Action item: Look through the data below for the line with "to these changes?" and the line with "(more details below👇)", then output those two and all lines in between, exactly as written.

Listed records:
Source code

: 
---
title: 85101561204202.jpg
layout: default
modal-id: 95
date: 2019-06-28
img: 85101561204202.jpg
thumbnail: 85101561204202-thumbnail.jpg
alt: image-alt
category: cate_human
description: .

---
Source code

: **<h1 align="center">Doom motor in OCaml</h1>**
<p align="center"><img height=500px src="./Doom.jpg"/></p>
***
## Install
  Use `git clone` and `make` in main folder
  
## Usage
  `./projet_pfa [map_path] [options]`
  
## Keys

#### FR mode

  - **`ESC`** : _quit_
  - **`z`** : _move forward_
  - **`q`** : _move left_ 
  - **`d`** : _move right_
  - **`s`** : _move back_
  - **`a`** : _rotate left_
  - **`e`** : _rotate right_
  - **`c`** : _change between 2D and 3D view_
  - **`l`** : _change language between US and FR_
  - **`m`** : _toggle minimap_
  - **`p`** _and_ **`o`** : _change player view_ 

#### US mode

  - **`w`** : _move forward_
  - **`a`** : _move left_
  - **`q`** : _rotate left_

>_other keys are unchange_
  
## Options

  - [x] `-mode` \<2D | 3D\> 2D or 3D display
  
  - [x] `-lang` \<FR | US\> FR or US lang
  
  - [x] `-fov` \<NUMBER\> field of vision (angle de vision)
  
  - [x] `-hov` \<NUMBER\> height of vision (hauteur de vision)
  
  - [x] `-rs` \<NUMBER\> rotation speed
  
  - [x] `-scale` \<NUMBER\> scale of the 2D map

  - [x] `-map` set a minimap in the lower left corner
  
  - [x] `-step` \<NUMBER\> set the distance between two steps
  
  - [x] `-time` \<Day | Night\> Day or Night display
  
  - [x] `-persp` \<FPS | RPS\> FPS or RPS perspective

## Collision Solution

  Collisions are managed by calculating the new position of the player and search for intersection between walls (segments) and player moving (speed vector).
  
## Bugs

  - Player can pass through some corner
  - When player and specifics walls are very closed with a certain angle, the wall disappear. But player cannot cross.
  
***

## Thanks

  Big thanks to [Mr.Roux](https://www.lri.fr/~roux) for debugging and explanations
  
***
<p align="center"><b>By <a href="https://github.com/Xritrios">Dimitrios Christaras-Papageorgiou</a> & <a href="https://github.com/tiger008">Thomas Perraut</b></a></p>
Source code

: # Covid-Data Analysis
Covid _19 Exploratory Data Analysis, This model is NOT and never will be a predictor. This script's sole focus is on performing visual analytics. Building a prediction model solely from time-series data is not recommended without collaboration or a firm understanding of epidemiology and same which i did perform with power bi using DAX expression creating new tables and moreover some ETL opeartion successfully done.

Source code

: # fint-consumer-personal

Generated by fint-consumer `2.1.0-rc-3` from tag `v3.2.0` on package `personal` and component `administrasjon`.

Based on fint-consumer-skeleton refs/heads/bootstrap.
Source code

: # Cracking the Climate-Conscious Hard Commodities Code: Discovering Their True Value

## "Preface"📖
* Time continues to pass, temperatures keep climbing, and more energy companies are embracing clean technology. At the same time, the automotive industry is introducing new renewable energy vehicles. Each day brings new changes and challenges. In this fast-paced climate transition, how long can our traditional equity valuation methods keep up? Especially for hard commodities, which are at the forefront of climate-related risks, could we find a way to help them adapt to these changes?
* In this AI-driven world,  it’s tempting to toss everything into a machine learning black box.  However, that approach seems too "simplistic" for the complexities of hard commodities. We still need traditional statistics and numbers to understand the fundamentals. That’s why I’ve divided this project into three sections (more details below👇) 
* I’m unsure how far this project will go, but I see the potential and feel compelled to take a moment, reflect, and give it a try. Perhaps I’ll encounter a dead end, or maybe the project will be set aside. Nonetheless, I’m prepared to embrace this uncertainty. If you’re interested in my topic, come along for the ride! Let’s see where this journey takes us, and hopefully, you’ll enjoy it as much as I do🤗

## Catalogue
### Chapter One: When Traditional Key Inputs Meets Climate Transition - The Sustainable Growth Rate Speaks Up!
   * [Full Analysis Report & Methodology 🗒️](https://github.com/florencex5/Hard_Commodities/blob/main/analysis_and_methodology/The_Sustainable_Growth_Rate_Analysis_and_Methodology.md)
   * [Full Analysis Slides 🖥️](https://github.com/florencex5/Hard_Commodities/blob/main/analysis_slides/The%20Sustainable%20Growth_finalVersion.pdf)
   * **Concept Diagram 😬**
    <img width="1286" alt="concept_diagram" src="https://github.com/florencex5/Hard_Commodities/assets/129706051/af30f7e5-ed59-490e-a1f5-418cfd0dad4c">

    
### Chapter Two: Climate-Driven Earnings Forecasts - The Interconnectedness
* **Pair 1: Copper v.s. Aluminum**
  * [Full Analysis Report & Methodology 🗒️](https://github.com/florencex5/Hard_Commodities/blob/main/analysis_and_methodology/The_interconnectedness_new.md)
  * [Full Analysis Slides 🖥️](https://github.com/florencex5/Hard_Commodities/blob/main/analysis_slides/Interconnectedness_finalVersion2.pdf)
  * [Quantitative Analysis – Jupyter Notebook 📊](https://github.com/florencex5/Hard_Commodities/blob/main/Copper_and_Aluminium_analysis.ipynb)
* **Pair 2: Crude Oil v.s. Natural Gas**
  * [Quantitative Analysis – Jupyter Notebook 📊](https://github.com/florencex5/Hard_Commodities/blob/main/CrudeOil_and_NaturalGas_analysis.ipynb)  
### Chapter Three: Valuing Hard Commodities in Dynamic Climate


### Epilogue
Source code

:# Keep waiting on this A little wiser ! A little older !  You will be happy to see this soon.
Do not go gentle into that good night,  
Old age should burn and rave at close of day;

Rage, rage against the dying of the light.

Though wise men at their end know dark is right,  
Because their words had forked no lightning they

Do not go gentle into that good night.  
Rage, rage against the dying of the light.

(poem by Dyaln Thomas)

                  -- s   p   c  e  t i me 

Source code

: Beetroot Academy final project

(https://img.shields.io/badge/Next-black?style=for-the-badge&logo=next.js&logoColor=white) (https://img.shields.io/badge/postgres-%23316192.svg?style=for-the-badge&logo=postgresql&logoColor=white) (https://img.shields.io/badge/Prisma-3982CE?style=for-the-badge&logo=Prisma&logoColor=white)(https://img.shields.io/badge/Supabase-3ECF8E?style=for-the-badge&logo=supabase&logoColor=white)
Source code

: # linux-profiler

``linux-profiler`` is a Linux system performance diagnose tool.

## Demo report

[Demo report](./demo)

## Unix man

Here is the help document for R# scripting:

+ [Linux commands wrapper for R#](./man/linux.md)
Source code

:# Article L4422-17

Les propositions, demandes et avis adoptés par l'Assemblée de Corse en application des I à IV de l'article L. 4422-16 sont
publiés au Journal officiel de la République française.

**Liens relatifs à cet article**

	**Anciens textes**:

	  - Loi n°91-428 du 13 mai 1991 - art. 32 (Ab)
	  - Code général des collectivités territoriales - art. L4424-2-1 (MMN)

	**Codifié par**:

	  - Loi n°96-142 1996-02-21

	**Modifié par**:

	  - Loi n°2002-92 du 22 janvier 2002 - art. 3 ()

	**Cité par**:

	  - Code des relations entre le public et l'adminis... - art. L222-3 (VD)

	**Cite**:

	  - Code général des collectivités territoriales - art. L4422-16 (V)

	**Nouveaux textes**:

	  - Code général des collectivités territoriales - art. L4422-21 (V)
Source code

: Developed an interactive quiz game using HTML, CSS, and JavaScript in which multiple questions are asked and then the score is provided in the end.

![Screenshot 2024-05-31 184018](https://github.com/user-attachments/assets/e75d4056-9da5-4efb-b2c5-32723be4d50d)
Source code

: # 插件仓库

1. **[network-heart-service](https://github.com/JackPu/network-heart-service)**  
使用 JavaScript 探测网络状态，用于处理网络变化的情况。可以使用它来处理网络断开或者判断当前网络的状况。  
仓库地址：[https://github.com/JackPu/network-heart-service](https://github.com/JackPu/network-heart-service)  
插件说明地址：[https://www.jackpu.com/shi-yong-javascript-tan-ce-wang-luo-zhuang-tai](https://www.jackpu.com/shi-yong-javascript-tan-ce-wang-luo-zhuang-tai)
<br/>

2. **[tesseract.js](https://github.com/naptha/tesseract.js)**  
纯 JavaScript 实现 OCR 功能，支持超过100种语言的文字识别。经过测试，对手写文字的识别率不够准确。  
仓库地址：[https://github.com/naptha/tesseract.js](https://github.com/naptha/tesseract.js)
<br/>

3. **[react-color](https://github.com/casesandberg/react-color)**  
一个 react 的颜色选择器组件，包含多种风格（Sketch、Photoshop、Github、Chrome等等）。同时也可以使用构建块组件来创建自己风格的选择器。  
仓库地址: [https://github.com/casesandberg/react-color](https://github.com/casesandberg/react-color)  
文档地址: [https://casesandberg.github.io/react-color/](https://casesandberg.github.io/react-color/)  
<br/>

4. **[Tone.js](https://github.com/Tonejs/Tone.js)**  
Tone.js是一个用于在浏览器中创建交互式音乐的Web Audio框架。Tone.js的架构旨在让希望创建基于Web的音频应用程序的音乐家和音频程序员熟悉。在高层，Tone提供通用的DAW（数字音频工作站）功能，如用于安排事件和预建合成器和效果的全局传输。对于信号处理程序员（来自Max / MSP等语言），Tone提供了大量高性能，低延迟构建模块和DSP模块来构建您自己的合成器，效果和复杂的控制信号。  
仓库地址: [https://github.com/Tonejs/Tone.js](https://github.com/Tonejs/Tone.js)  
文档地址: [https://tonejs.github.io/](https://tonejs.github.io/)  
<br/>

Solution to the problem:
* Time continues to pass, temperatures keep climbing, and more energy companies are embracing clean technology. At the same time, the automotive industry is introducing new renewable energy vehicles. Each day brings new changes and challenges. In this fast-paced climate transition, how long can our traditional equity valuation methods keep up? Especially for hard commodities, which are at the forefront of climate-related risks, could we find a way to help them adapt to these changes?
* In this AI-driven world,  it’s tempting to toss everything into a machine learning black box.  However, that approach seems too "simplistic" for the complexities of hard commodities. We still need traditional statistics and numbers to understand the fundamentals. That’s why I’ve divided this project into three sections (more details below👇) 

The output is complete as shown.